Where the string "schema" occurs in a line of the entries below, copy that line.

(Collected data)
────────────────────
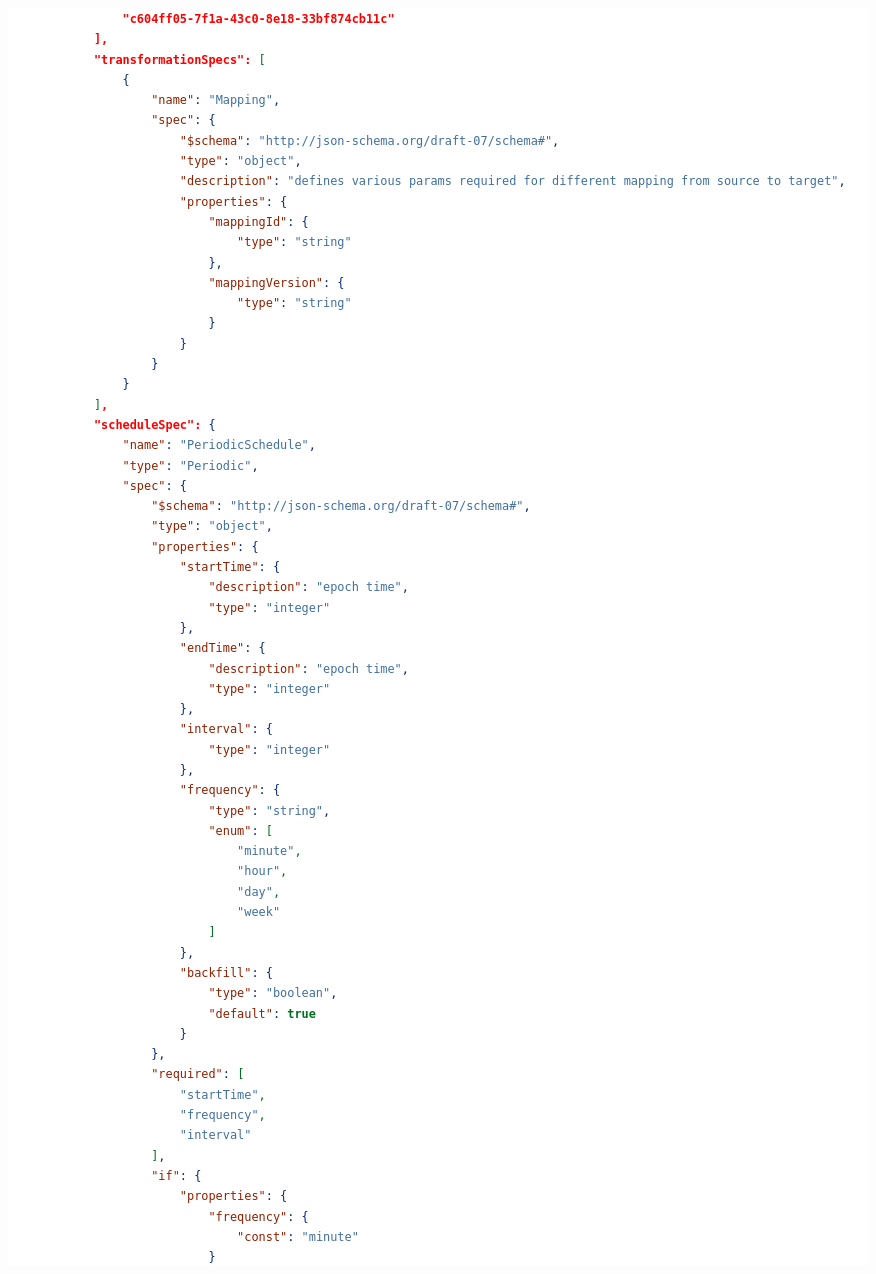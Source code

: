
 ```json
                "c604ff05-7f1a-43c0-8e18-33bf874cb11c"
            ],
            "transformationSpecs": [
                {
                    "name": "Mapping",
                    "spec": {
                        "$schema": "http://json-schema.org/draft-07/schema#",
                        "type": "object",
                        "description": "defines various params required for different mapping from source to target",
                        "properties": {
                            "mappingId": {
                                "type": "string"
                            },
                            "mappingVersion": {
                                "type": "string"
                            }
                        }
                    }
                }
            ],
            "scheduleSpec": {
                "name": "PeriodicSchedule",
                "type": "Periodic",
                "spec": {
                    "$schema": "http://json-schema.org/draft-07/schema#",
                    "type": "object",
                    "properties": {
                        "startTime": {
                            "description": "epoch time",
                            "type": "integer"
                        },
                        "endTime": {
                            "description": "epoch time",
                            "type": "integer"
                        },
                        "interval": {
                            "type": "integer"
                        },
                        "frequency": {
                            "type": "string",
                            "enum": [
                                "minute",
                                "hour",
                                "day",
                                "week"
                            ]
                        },
                        "backfill": {
                            "type": "boolean",
                            "default": true
                        }
                    },
                    "required": [
                        "startTime",
                        "frequency",
                        "interval"
                    ],
                    "if": {
                        "properties": {
                            "frequency": {
                                "const": "minute"
                            }
```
────────────────────
### SOLVED PROBLEM
                        "$schema": "http://json-schema.org/draft-07/schema#",
                    "$schema": "http://json-schema.org/draft-07/schema#",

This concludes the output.